[What you will do] Give the records again exactly, with every character kept.

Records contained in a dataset
╭──

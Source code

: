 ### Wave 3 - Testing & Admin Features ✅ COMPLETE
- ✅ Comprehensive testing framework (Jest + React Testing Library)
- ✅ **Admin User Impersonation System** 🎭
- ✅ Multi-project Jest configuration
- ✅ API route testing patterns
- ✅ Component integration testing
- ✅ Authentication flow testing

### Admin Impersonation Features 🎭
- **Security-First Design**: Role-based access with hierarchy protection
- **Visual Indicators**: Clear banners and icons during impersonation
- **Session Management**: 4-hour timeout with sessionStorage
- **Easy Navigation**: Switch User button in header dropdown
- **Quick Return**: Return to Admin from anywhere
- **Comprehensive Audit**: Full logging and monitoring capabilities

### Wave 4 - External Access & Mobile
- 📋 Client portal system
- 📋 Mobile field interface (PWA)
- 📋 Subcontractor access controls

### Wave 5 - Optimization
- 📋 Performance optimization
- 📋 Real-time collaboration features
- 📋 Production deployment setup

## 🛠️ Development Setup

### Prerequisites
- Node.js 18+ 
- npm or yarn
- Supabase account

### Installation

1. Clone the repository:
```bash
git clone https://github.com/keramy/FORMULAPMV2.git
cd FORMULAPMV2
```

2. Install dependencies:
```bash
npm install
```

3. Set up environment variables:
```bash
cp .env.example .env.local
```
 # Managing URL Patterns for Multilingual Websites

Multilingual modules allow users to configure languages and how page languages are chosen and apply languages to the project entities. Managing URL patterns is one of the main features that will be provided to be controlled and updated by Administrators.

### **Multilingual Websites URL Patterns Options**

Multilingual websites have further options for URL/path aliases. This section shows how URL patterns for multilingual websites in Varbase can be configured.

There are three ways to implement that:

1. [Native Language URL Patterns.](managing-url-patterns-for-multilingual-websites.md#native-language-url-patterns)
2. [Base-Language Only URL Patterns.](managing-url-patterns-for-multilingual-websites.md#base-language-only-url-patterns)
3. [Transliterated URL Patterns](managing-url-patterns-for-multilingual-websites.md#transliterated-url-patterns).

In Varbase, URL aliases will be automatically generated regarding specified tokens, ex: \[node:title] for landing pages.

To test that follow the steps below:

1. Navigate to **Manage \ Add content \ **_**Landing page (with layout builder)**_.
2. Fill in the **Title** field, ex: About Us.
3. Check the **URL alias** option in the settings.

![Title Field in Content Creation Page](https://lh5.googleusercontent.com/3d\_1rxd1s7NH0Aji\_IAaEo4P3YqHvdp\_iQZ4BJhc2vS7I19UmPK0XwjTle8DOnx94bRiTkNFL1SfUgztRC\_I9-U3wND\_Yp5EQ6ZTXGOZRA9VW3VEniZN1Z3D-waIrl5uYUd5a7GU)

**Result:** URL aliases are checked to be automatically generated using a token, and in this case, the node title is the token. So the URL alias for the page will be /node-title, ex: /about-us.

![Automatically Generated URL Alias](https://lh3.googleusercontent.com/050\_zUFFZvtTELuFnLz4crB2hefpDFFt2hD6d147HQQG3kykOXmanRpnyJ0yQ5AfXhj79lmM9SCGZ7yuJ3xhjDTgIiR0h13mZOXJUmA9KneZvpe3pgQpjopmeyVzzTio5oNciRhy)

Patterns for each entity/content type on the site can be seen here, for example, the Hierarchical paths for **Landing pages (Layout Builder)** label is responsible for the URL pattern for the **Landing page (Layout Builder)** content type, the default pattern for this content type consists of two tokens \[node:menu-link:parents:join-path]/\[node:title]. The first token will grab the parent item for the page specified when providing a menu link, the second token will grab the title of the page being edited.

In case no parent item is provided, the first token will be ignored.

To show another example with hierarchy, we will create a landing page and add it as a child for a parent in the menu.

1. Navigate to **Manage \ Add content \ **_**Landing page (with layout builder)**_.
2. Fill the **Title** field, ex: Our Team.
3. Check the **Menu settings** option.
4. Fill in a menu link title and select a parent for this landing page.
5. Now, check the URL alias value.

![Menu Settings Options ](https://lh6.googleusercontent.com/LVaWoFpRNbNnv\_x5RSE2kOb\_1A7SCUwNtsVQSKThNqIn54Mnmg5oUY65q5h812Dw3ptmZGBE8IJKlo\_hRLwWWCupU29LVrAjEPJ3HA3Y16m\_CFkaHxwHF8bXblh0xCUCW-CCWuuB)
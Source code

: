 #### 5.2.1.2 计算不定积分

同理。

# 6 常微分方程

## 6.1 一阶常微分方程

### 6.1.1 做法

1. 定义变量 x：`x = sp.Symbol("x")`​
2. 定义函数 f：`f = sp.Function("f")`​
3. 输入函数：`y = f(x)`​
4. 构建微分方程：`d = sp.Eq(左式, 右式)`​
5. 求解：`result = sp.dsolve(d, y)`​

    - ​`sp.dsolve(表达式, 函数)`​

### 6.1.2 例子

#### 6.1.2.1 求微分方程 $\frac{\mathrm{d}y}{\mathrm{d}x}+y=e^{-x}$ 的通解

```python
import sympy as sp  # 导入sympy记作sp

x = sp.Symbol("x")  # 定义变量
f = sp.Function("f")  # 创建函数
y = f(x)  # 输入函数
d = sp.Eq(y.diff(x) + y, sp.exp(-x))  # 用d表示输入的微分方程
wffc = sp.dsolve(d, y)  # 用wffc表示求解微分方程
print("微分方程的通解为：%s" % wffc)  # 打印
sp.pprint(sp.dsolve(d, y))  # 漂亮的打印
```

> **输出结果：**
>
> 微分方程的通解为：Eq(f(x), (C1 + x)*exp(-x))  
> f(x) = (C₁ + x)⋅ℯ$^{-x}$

╰──

[Response]
Source code

: ### Wave 3 - Testing & Admin Features ✅ COMPLETE
- ✅ Comprehensive testing framework (Jest + React Testing Library)
- ✅ **Admin User Impersonation System** 🎭
- ✅ Multi-project Jest configuration
- ✅ API route testing patterns
- ✅ Component integration testing
- ✅ Authentication flow testing

### Admin Impersonation Features 🎭
- **Security-First Design**: Role-based access with hierarchy protection
- **Visual Indicators**: Clear banners and icons during impersonation
- **Session Management**: 4-hour timeout with sessionStorage
- **Easy Navigation**: Switch User button in header dropdown
- **Quick Return**: Return to Admin from anywhere
- **Comprehensive Audit**: Full logging and monitoring capabilities

### Wave 4 - External Access & Mobile
- 📋 Client portal system
- 📋 Mobile field interface (PWA)
- 📋 Subcontractor access controls

### Wave 5 - Optimization
- 📋 Performance optimization
- 📋 Real-time collaboration features
- 📋 Production deployment setup

## 🛠️ Development Setup

### Prerequisites
- Node.js 18+ 
- npm or yarn
- Supabase account

### Installation

1. Clone the repository:
```bash
git clone https://github.com/keramy/FORMULAPMV2.git
cd FORMULAPMV2
```

2. Install dependencies:
```bash
npm install
```

3. Set up environment variables:
```bash
cp .env.example .env.local
```
 # Managing URL Patterns for Multilingual Websites

Multilingual modules allow users to configure languages and how page languages are chosen and apply languages to the project entities. Managing URL patterns is one of the main features that will be provided to be controlled and updated by Administrators.

### **Multilingual Websites URL Patterns Options**

Multilingual websites have further options for URL/path aliases. This section shows how URL patterns for multilingual websites in Varbase can be configured.

There are three ways to implement that:

1. [Native Language URL Patterns.](managing-url-patterns-for-multilingual-websites.md#native-language-url-patterns)
2. [Base-Language Only URL Patterns.](managing-url-patterns-for-multilingual-websites.md#base-language-only-url-patterns)
3. [Transliterated URL Patterns](managing-url-patterns-for-multilingual-websites.md#transliterated-url-patterns).

In Varbase, URL aliases will be automatically generated regarding specified tokens, ex: \[node:title] for landing pages.

To test that follow the steps below:

1. Navigate to **Manage \ Add content \ **_**Landing page (with layout builder)**_.
2. Fill in the **Title** field, ex: About Us.
3. Check the **URL alias** option in the settings.

![Title Field in Content Creation Page](https://lh5.googleusercontent.com/3d\_1rxd1s7NH0Aji\_IAaEo4P3YqHvdp\_iQZ4BJhc2vS7I19UmPK0XwjTle8DOnx94bRiTkNFL1SfUgztRC\_I9-U3wND\_Yp5EQ6ZTXGOZRA9VW3VEniZN1Z3D-waIrl5uYUd5a7GU)

**Result:** URL aliases are checked to be automatically generated using a token, and in this case, the node title is the token. So the URL alias for the page will be /node-title, ex: /about-us.

![Automatically Generated URL Alias](https://lh3.googleusercontent.com/050\_zUFFZvtTELuFnLz4crB2hefpDFFt2hD6d147HQQG3kykOXmanRpnyJ0yQ5AfXhj79lmM9SCGZ7yuJ3xhjDTgIiR0h13mZOXJUmA9KneZvpe3pgQpjopmeyVzzTio5oNciRhy)

Patterns for each entity/content type on the site can be seen here, for example, the Hierarchical paths for **Landing pages (Layout Builder)** label is responsible for the URL pattern for the **Landing page (Layout Builder)** content type, the default pattern for this content type consists of two tokens \[node:menu-link:parents:join-path]/\[node:title]. The first token will grab the parent item for the page specified when providing a menu link, the second token will grab the title of the page being edited.

In case no parent item is provided, the first token will be ignored.

To show another example with hierarchy, we will create a landing page and add it as a child for a parent in the menu.

1. Navigate to **Manage \ Add content \ **_**Landing page (with layout builder)**_.
2. Fill the **Title** field, ex: Our Team.
3. Check the **Menu settings** option.
4. Fill in a menu link title and select a parent for this landing page.
5. Now, check the URL alias value.

![Menu Settings Options ](https://lh6.googleusercontent.com/LVaWoFpRNbNnv\_x5RSE2kOb\_1A7SCUwNtsVQSKThNqIn54Mnmg5oUY65q5h812Dw3ptmZGBE8IJKlo\_hRLwWWCupU29LVrAjEPJ3HA3Y16m\_CFkaHxwHF8bXblh0xCUCW-CCWuuB)
Source code

: #### 5.2.1.2 计算不定积分

同理。

# 6 常微分方程

## 6.1 一阶常微分方程

### 6.1.1 做法

1. 定义变量 x：`x = sp.Symbol("x")`​
2. 定义函数 f：`f = sp.Function("f")`​
3. 输入函数：`y = f(x)`​
4. 构建微分方程：`d = sp.Eq(左式, 右式)`​
5. 求解：`result = sp.dsolve(d, y)`​

    - ​`sp.dsolve(表达式, 函数)`​

### 6.1.2 例子

#### 6.1.2.1 求微分方程 $\frac{\mathrm{d}y}{\mathrm{d}x}+y=e^{-x}$ 的通解

```python
import sympy as sp  # 导入sympy记作sp

x = sp.Symbol("x")  # 定义变量
f = sp.Function("f")  # 创建函数
y = f(x)  # 输入函数
d = sp.Eq(y.diff(x) + y, sp.exp(-x))  # 用d表示输入的微分方程
wffc = sp.dsolve(d, y)  # 用wffc表示求解微分方程
print("微分方程的通解为：%s" % wffc)  # 打印
sp.pprint(sp.dsolve(d, y))  # 漂亮的打印
```

> **输出结果：**
>
> 微分方程的通解为：Eq(f(x), (C1 + x)*exp(-x))  
> f(x) = (C₁ + x)⋅ℯ$^{-x}$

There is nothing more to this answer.